What is expected: Could you filter the records below down to the lines that include the word "vspace"?
--
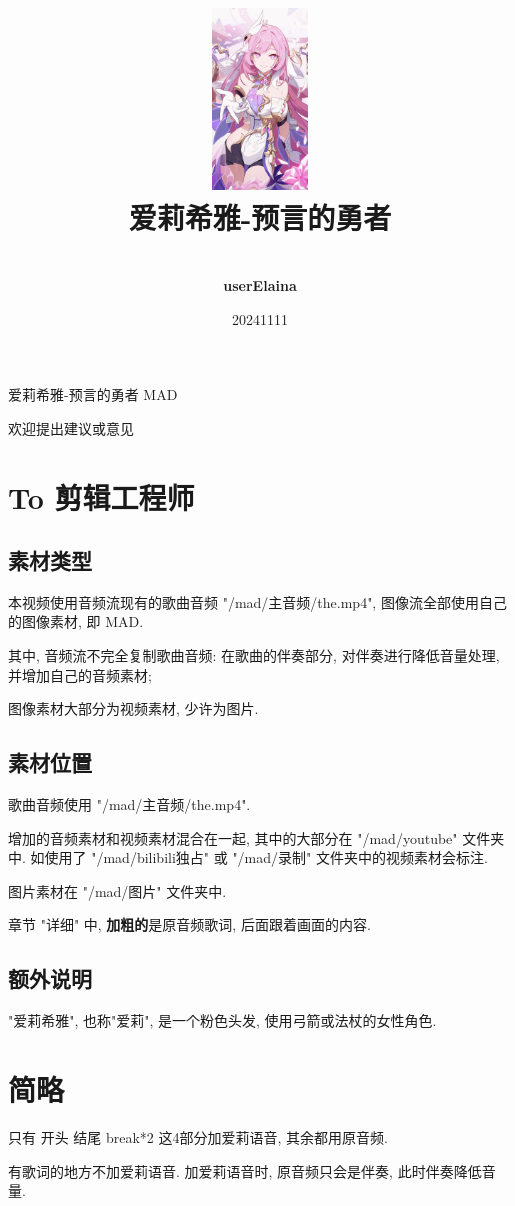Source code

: \documentclass[a4paper]{article}
\title{
    \vspace*{1.0in}
    \includegraphics[width=1in]{figures/100154449_p0.jpg} \\
    \vspace*{1in}
    \textbf{\Huge 爱莉希雅-预言的勇者}
    \vspace{0.5in}
}
\author{ \\
    \textbf{\huge userElaina} \\
    \vspace*{1in}
}
\date{\LARGE 20241111}
\begin{document}
\LARGE

\maketitle
\tableofcontents
\thispagestyle{empty}
\newpage

爱莉希雅-预言的勇者 MAD

欢迎提出建议或意见

\section{To 剪辑工程师}

\subsection{素材类型}

本视频使用音频流现有的歌曲音频 "/mad/主音频/the.mp4", 图像流全部使用自己的图像素材, 即 MAD.

其中, 音频流不完全复制歌曲音频: 在歌曲的伴奏部分, 对伴奏进行降低音量处理, 并增加自己的音频素材;

图像素材大部分为视频素材, 少许为图片.

\subsection{素材位置}

歌曲音频使用 "/mad/主音频/the.mp4".

增加的音频素材和视频素材混合在一起, 其中的大部分在 "/mad/youtube" 文件夹中. 如使用了 "/mad/bilibili独占" 或 "/mad/录制" 文件夹中的视频素材会标注.

图片素材在 "/mad/图片" 文件夹中.

章节 "详细" 中, \textbf{加粗的}是原音频歌词, 后面跟着画面的内容.

\subsection{额外说明}

"爱莉希雅", 也称"爱莉", 是一个粉色头发, 使用弓箭或法杖的女性角色.

\section{简略}

只有 开头 结尾 break*2 这4部分加爱莉语音, 其余都用原音频.

有歌词的地方不加爱莉语音. 加爱莉语音时, 原音频只会是伴奏, 此时伴奏降低音量.
\end{document}
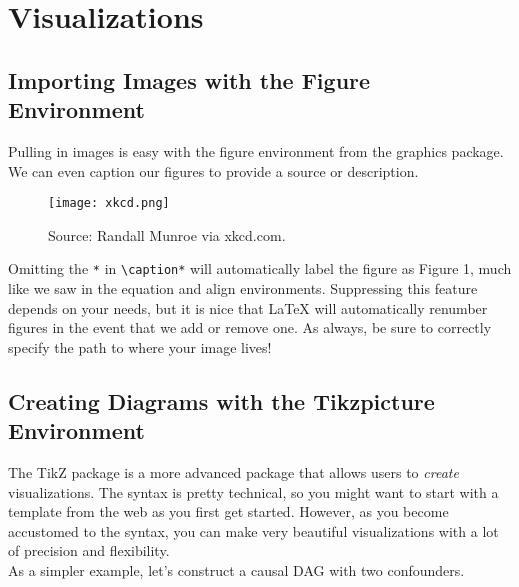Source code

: \documentclass[12pt]{article}	%
\begin{document}

\newpage
\section{Visualizations}

\subsection{Importing Images with the Figure Environment}

Pulling in images is easy with the figure environment from the graphics package. We can even caption our figures to provide a source or description.

	\begin{figure}[h]
		\centering
 		\texttt{[image: xkcd.png]}
		\caption*{Source: Randall Munroe via xkcd.com.}
	\end{figure}

\noindent Omitting the \verb!*! in \verb!\caption*! will automatically label the figure as Figure 1, much like we saw in the equation and align environments. Suppressing this feature depends on your needs, but it is nice that \LaTeX{} will automatically renumber figures in the event that we add or remove one. As always, be sure to correctly specify the path to where your image lives!

\subsection{Creating Diagrams with the Tikzpicture Environment}

The TikZ package is a more advanced package that allows users to {\it create} visualizations. The syntax is pretty technical, so you might want to start with a template from the web as you first get started. However, as you become accustomed to the syntax, you can make very beautiful visualizations with a lot of precision and flexibility.  \\

As a simpler example, let's construct a causal DAG with two confounders.

	\begin{center}
	\end{center}
\end{document}
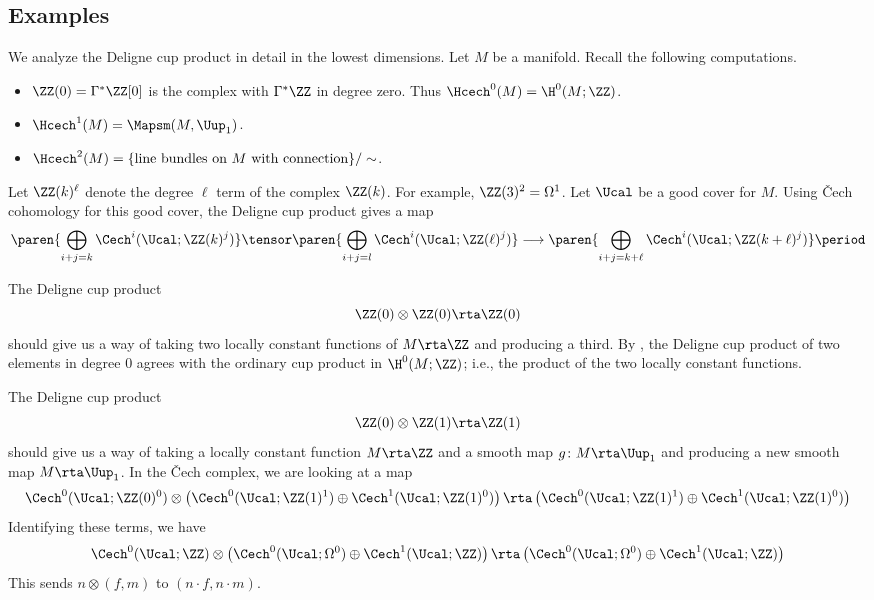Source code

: 
\subsection{Examples}\label{subsec:Delignecupexamples}

We analyze the Deligne cup product in detail in the lowest dimensions. Let $M$ be a manifold. Recall the following computations.
\begin{itemize}
	\item $\ZZ(0)=\Gamma^*\ZZ[0]$ is the complex with $\Gamma^*\ZZ$ in degree zero. 
	Thus $\Hcech^0(M)=\H^0(M;\ZZ)$.

	\item $\Hcech^1(M)=\Mapsm(M,\Uup_{1})$.

	\item $\Hcech^2(M)=\{\text{line bundles on $M$ with connection}\}/\sim$.
\end{itemize}
Let $\ZZ(k)^\ell$ denote the degree $\ell$ term of the complex $\ZZ(k)$. 
For example, $\ZZ(3)^2=\Omega^1$. 
Let $\Ucal$ be a good cover for $M$. 
Using Čech cohomology for this good cover, the Deligne cup product gives a map
\begin{equation*}
	\paren{\bigoplus_{i+j=k}\Cech^i(\Ucal;\ZZ(k)^j)} \tensor \paren{\bigoplus_{i+j=l}\Cech^i(\Ucal;\ZZ(\ell)^j)} \longrightarrow \paren{\bigoplus_{i+j=k+\ell}\Cech^i(\Ucal;\ZZ(k+\ell)^j)} \period
\end{equation*}

\begin{example}
	The Deligne cup product
	\[
		\ZZ(0)\otimes\ZZ(0)\rta\ZZ(0)
	\]
	should give us a way of taking two locally constant functions of $M\rta\ZZ$ and producing a third.
	By , the Deligne cup product of two elements in degree 0 agrees with the ordinary cup product in $\H^0(M;\ZZ)$; i.e., the product of the two locally constant functions.
\end{example}

\begin{example}
	The Deligne cup product
	\[
		\ZZ(0)\otimes\ZZ(1)\rta\ZZ(1)
	\]
	should give us a way of taking a locally constant function $M\rta\ZZ$ and a smooth map $g\colon M\rta \Uup_{1}$ and producing a new smooth map $M\rta \Uup_{1}$.  
	In the Čech complex, we are looking at a map
	\[
		\Cech^0(\Ucal;\ZZ(0)^0)\otimes \left(\Cech^0(\Ucal;\ZZ(1)^1)\oplus \Cech^1(\Ucal;\ZZ(1)^0)\right)\rta \left(\Cech^0(\Ucal;\ZZ(1)^1)\oplus \Cech^1(\Ucal;\ZZ(1)^0)\right)
	\]
	Identifying these terms, we have
	\[
		\Cech^0(\Ucal;\ZZ)\otimes \left(\Cech^0(\Ucal;\Omega^0)\oplus \Cech^1(\Ucal;\ZZ)\right)\rta \left(\Cech^0(\Ucal;\Omega^0)\oplus \Cech^1(\Ucal;\ZZ)\right)
	\]
	This sends $n\otimes(f,m)$ to $(n\cdot f,n\cdot m)$.
\end{example}

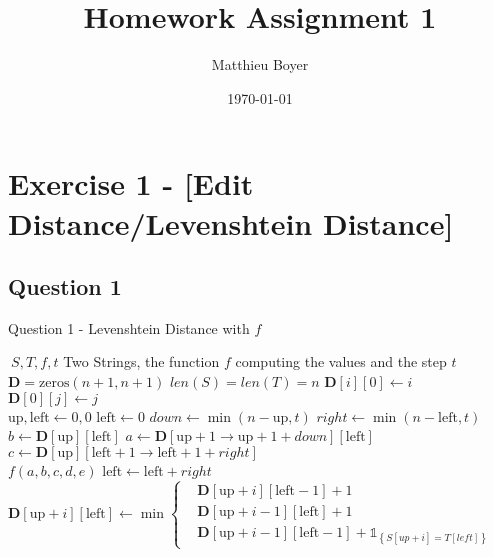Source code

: \documentclass{cours}
\title{Homework Assignment 1}
\author{Matthieu Boyer}
\date{\today}
\begin{document}
\section{Exercise 1 - [Edit Distance/Levenshtein Distance]}
\subsection{Question 1}
\begin{algorithm}
    \caption{Question 1 - Levenshtein Distance with $f$}
    \begin{algorithmic}
        \Input $\ S, T, f, t$ \Comment Two Strings, the function $f$ computing the values and the step $t$
        \EndInput\\
        \State $\mathbf{D} = \text{zeros}(n + 1, n + 1)$ \Comment $len(S) = len(T) = n$
            \State $\mathbf{D}[i][0] \gets i$
        \EndFor\\
            \State $\mathbf{D}[0][j] \gets j$
        \EndFor\\
        \State $\text{up}, \text{left} \gets 0, 0$
            \State $\text{left} \gets 0$
                \State $down \gets \min(n-\text{up}, t)$
                \State $right \gets \min(n-\text{left}, t)$\\
                \State $b \gets \mathbf{D}[\text{up}][\text{left}]$
                \State $a \gets \mathbf{D}[\text{up} + 1 \rightarrow \text{up} + 1 + down][\text{left}]$
                \State $c \gets \mathbf{D}[\text{up}][\text{left} + 1 \rightarrow \text{left} + 1 + right]$\\
                \State $f(a, b, c, d, e)$ 
                \State $\text{left} \gets \text{left} + right$
                    \State $\mathbf{D}[\text{up} + i][\text{left}] \gets \min{\begin{cases} &\mathbf{D}[\text{up} + i][\text{left} - 1] + 1 \\ &\mathbf{D}[\text{up} + i - 1][\text{left}] + 1\\ &\mathbf{D}[\text{up} + i - 1][\text{left} - 1] + \mathds{1}_{\left\{S[up + i] = T[left]\right\}} \end{cases}}$ \\ 

\end{algorithmic}
\end{algorithm}
\end{document}
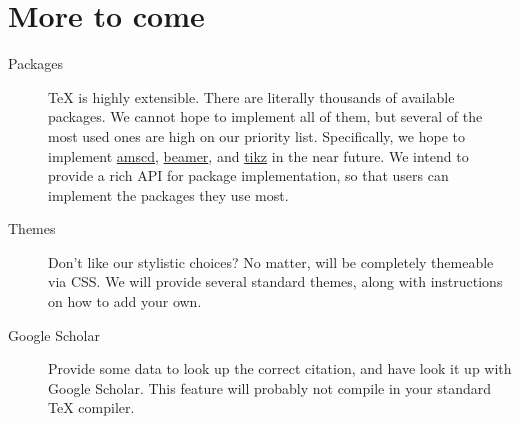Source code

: \documentclass[11pt]{article}
\begin{document}
\section{More to come}
\begin{description}
    \item[Packages]
        \TeX{} is highly extensible.
        There are literally thousands of available packages.
        We cannot hope to implement all of them, but several of the most used ones are high on our priority list.
        Specifically, we hope to implement \href{https://www.ctan.org/pkg/amscd}{amscd}, \href{https://www.ctan.org/pkg/beamer}{beamer}, and \href{http://www.texample.net/tikz/}{tikz} in the near future.
        We intend to provide a rich API for package implementation, so that users can implement the packages they use most.

    \item[Themes]
        Don't like our stylistic choices?
        No matter, \DiscoTeX{} will be completely themeable via CSS.
        We will provide several standard themes, along with instructions on how to add your own.

    \item[Google Scholar] Provide some data to look up the correct citation, and have \DiscoTeX{} look it up with Google Scholar. This feature will probably not compile in your standard \TeX{} compiler.
\end{description}

\begin{thebibliography}{widest-label}
\end{thebibliography}
\end{document}
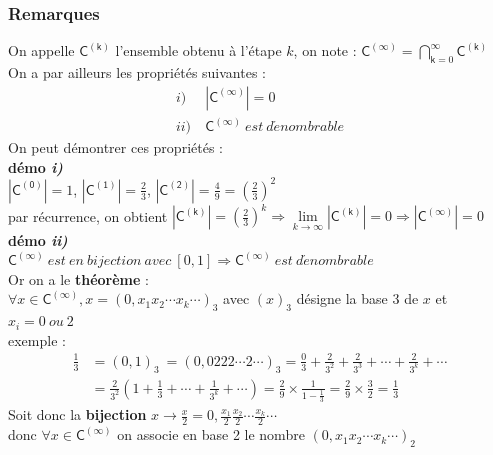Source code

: \documentclass[a4paper,10pt]{report}
\begin{document}
\subsubsection{Remarques}
On appelle $\mathsf{C^{(k)}}$ l'ensemble obtenu à l'étape $k$, on note : $\mathsf{C^{(\infty)}} = \bigcap^{\infty}_{\mathsf{k}=0}\mathsf{C^{(k)}}$\\
On a par ailleurs les propriétés suivantes :
\begin{align*}
   i) \ & |\mathsf{C^{(\infty)}}|=0 \\
   ii) \ & \mathsf{C^{(\infty)}}\ est\ d\acute{e}nombrable
\end{align*}
On peut démontrer ces propriétés :\\
\textbf{démo \textit{i)}}\\
$|\mathsf{C^{(0)}}|=1$, $|\mathsf{C^{(1)}}|=\frac{2}{3}$, $|\mathsf{C^{(2)}}|=\frac{4}{9}=\left( \frac{2}{3} \right)^2$\\
par récurrence, on obtient $|\mathsf{C^{(k)}}|=\left( \frac{2}{3} \right)^k \Rightarrow \lim\limits_{k \rightarrow \infty} |\mathsf{C^{(k)}}|= 0 \Rightarrow |\mathsf{C^{(\infty)}}|=0$\\

\newpage
\noindent \textbf{démo \textit{ii)}}\\
$\mathsf{C^{(\infty)}}\ est\ en\ bijection\ avec\ [0,1] \Rightarrow \mathsf{C^{(\infty)}}\ est\ d\acute{e}nombrable $\\
Or on a le \textbf{théorème} :\\
$\forall x\in \mathsf{C^{(\infty)}}, x=(0,x_1x_2\cdots x_k\cdots)_3 $ avec $(x)_3$ désigne la base 3 de $x$ et $x_i = 0\ ou\ 2$\\
exemple :
\begin{align*}
   \frac{1}{3} & =(0,1)_3 \ = (0,0222\cdots 2\cdots)_3 = \frac{0}{3} + \frac{2}{3^2} + \frac{2}{3^3} + \cdots + \frac{2}{3^k} + \cdots\\
               & = \frac{2}{3^2} \left( 1 + \frac{1}{3} + \cdots + \frac{1}{3^k} + \cdots \right) = \frac{2}{9} \times \frac{1}{1-\frac{1}{3}} = \frac{2}{9}\times\frac{3}{2}=\frac{1}{3}
\end{align*}
Soit donc la \textbf{bijection} $x \longrightarrow \frac{x}{2}=0,\frac{x_1}{2}\frac{x_2}{2}\cdots\frac{x_k}{2}\cdots$\\
donc $\forall x\in \mathsf{C^{(\infty)}}$ on associe en base 2 le nombre $(0,x_1x_2\cdots x_k\cdots)_2$
\end{document}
--
Result:
    \vspace*{1.0in}
    \vspace*{1in}
    \vspace{0.5in}
    \vspace*{1in}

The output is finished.